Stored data
⁂

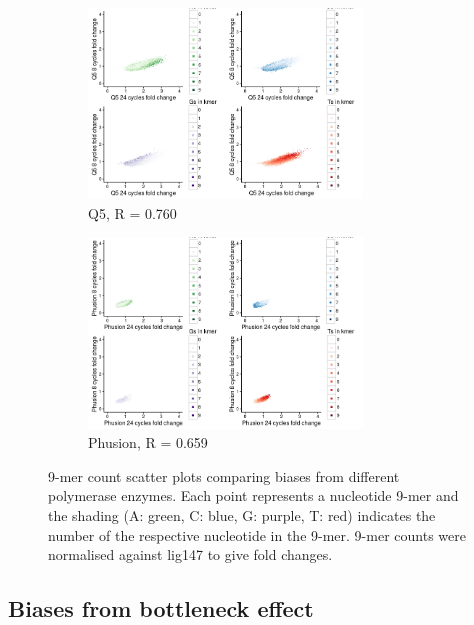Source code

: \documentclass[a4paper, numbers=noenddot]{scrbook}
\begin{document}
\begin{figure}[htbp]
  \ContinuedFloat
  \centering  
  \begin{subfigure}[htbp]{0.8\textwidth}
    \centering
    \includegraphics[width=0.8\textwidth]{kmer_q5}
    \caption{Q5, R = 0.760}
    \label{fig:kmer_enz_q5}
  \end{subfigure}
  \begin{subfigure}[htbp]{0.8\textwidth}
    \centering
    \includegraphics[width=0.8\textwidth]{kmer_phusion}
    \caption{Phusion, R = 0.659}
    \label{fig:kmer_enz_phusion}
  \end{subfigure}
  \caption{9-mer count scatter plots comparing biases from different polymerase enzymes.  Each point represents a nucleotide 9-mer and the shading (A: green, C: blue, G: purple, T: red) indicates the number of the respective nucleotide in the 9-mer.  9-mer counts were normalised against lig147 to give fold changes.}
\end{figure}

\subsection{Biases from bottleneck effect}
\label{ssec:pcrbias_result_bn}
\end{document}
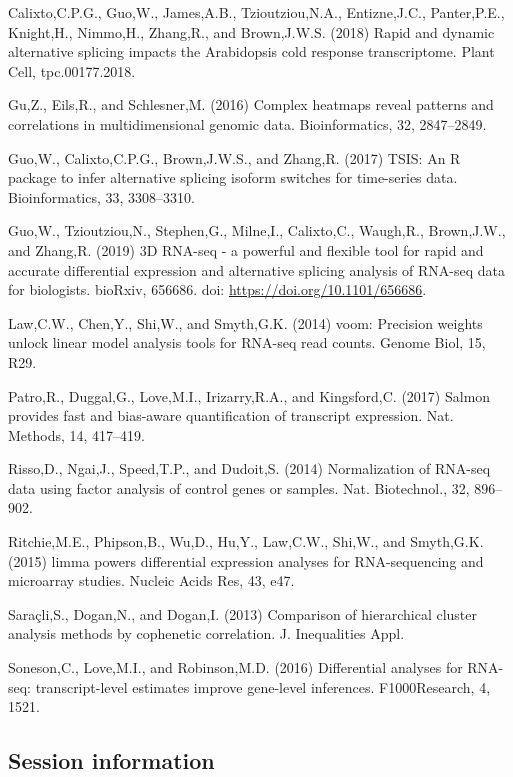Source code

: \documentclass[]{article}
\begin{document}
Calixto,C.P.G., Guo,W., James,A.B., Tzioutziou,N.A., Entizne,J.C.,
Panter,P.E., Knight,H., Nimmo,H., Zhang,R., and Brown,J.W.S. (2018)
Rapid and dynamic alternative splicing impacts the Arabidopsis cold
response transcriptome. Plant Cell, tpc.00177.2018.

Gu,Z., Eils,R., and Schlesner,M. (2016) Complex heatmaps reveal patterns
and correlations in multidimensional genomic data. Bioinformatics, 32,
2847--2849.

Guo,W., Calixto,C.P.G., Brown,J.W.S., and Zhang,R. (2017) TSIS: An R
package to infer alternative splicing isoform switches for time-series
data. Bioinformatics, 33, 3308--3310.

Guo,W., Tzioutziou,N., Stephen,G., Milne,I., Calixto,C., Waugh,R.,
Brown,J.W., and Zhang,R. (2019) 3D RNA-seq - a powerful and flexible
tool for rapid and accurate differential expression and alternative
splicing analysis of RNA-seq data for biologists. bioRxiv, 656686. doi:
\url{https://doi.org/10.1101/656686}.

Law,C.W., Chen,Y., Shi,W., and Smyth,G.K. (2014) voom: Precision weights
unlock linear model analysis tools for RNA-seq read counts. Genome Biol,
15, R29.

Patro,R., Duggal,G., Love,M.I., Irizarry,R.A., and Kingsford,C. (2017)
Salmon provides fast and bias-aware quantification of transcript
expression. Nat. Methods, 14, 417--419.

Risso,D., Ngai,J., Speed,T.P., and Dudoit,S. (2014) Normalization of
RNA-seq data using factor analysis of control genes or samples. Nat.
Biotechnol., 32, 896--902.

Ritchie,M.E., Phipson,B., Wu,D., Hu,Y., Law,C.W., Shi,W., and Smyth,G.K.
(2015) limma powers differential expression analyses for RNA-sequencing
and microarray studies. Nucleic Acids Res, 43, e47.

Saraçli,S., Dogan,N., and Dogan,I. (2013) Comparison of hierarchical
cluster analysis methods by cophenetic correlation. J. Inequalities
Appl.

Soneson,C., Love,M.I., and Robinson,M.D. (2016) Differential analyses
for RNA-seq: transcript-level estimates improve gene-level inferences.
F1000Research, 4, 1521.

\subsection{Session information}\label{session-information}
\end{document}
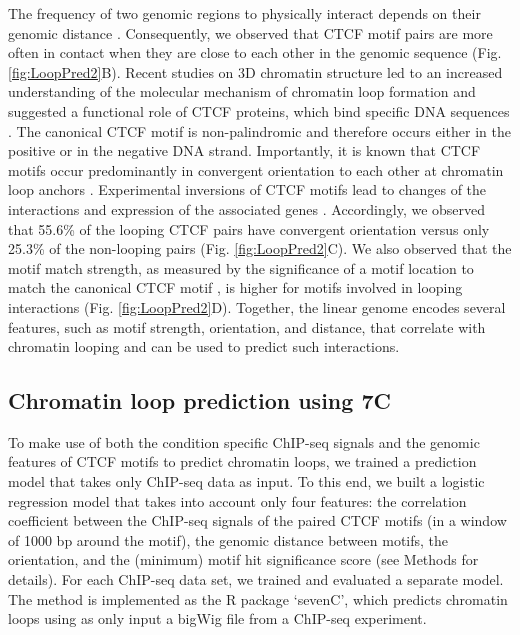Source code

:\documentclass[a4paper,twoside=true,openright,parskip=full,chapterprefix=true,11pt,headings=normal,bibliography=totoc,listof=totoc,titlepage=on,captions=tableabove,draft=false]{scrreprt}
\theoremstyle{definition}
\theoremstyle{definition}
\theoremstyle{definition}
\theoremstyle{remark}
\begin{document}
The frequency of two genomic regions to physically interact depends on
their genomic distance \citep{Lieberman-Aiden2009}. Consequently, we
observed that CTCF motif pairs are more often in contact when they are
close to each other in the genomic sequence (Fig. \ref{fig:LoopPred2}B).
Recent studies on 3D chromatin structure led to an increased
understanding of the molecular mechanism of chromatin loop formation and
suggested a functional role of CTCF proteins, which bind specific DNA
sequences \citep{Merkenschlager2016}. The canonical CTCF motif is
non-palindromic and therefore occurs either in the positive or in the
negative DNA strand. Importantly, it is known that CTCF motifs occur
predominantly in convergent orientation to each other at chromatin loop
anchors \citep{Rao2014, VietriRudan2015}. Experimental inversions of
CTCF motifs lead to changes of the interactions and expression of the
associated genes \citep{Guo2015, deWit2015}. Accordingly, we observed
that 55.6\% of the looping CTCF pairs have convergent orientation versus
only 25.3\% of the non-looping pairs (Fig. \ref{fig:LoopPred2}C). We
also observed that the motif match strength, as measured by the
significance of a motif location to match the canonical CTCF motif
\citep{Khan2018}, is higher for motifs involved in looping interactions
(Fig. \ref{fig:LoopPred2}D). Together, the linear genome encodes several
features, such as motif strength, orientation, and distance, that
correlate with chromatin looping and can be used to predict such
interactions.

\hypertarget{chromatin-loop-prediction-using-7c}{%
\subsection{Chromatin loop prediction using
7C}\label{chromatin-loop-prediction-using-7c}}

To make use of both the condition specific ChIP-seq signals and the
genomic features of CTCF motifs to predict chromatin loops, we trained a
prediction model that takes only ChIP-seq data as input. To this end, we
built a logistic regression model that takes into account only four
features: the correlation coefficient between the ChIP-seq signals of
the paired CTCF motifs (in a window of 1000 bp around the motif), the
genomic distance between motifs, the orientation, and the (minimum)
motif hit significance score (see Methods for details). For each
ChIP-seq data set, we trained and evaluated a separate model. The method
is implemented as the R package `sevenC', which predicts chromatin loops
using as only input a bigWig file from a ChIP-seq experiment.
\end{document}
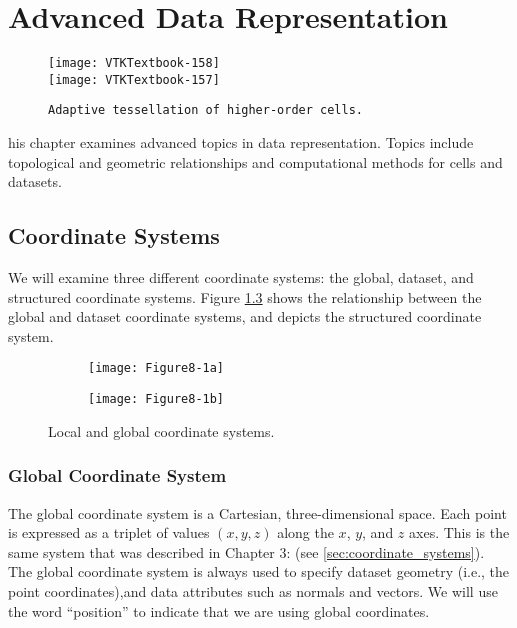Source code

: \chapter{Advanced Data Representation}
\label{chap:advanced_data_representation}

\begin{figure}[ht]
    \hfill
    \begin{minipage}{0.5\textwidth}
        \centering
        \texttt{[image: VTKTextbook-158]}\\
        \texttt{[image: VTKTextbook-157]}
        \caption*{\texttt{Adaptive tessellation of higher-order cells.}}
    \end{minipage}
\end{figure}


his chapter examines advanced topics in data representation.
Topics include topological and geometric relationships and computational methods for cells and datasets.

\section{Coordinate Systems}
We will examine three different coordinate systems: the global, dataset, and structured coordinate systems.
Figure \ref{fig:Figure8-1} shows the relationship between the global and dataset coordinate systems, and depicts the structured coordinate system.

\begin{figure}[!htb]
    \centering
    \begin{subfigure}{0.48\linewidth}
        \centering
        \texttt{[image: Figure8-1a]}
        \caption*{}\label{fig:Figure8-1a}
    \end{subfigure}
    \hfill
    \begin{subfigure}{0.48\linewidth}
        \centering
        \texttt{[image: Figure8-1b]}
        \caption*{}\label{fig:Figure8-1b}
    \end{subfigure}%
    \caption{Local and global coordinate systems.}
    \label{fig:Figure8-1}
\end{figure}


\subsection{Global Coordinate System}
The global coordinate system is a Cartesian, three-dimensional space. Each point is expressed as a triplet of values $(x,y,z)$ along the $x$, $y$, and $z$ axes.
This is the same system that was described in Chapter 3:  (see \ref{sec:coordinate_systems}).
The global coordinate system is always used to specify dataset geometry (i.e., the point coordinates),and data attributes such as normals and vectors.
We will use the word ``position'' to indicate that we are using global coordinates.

⁂

→ Required action: Those lines above that contain the string "Zhang" should be returned.

→ Result of this exercise:
Panter,P.E., Knight,H., Nimmo,H., Zhang,R., and Brown,J.W.S. (2018)
Guo,W., Calixto,C.P.G., Brown,J.W.S., and Zhang,R. (2017) TSIS: An R
Brown,J.W., and Zhang,R. (2019) 3D RNA-seq - a powerful and flexible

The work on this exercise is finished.